▶ TASK DIRECTIONS
In the records that come next, find every line with "Esse". Return those lines.

RECORDS FOR THE EXERCISE Start Marker

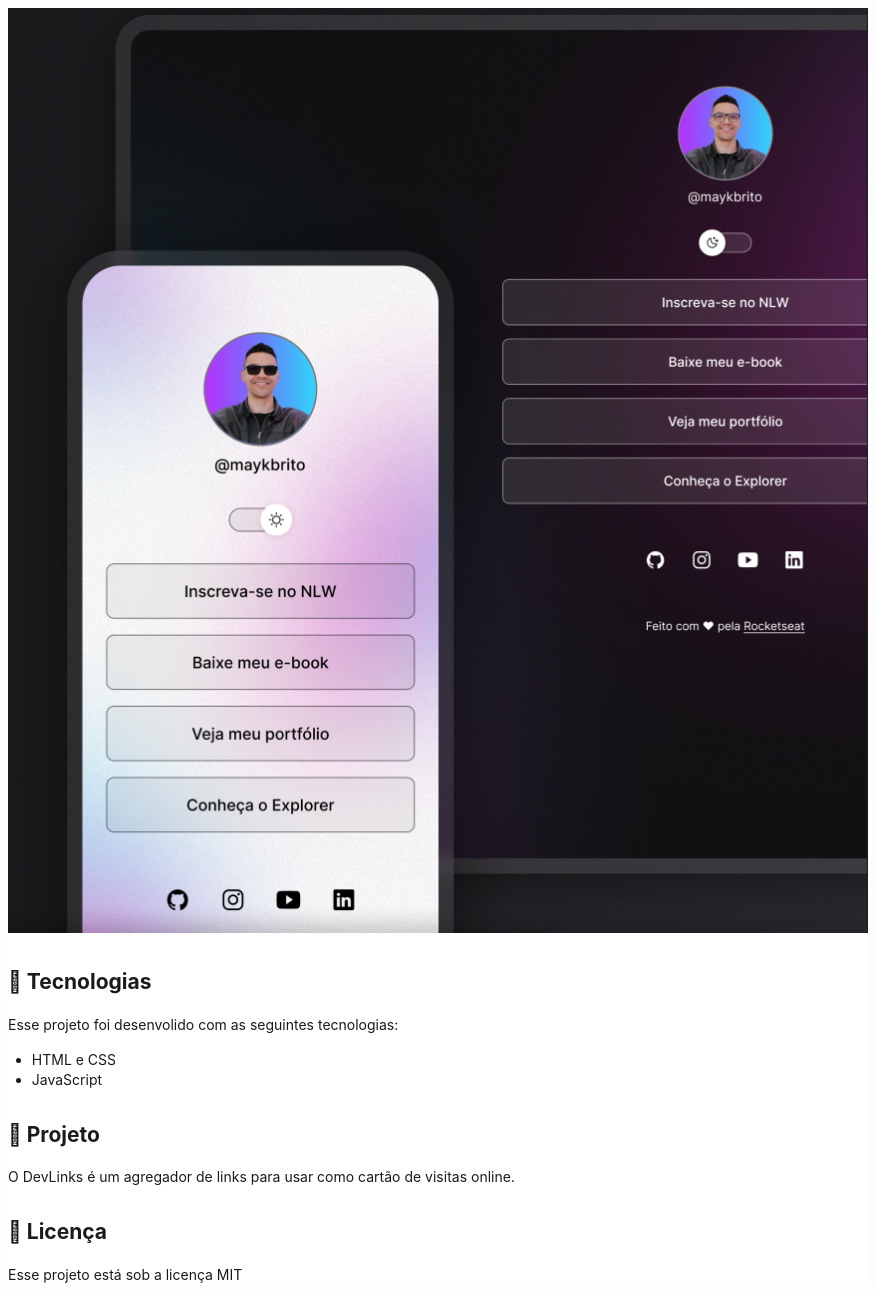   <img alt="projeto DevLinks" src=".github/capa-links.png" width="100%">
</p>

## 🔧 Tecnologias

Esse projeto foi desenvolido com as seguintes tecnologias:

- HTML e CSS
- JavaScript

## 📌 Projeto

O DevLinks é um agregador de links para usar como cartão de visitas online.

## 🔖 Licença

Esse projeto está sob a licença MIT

RECORDS FOR THE EXERCISE End Marker

▶ SOLUTION TO THIS TASK
Esse projeto foi desenvolido com as seguintes tecnologias:
Esse projeto está sob a licença MIT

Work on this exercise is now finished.